- Collected data:
┌──

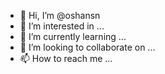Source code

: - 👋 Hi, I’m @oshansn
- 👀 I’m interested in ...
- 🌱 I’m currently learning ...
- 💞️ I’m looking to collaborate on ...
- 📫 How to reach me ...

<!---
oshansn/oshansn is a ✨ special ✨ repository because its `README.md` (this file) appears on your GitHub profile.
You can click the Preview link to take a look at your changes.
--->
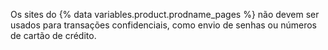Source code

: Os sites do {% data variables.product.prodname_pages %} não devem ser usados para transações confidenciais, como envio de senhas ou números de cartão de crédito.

└──

- The task: The answer must be an exact copy of every record above, minus the pictures.

- Result of this task:
Source code

: - 👋 Hi, I’m @oshansn
- 👀 I’m interested in ...
- 🌱 I’m currently learning ...
- 💞️ I’m looking to collaborate on ...
- 📫 How to reach me ...

<!---
oshansn/oshansn is a ✨ special ✨ repository because its `README.md` (this file) appears on your GitHub profile.
You can click the Preview link to take a look at your changes.
--->
Source code

: Os sites do {% data variables.product.prodname_pages %} não devem ser usados para transações confidenciais, como envio de senhas ou números de cartão de crédito.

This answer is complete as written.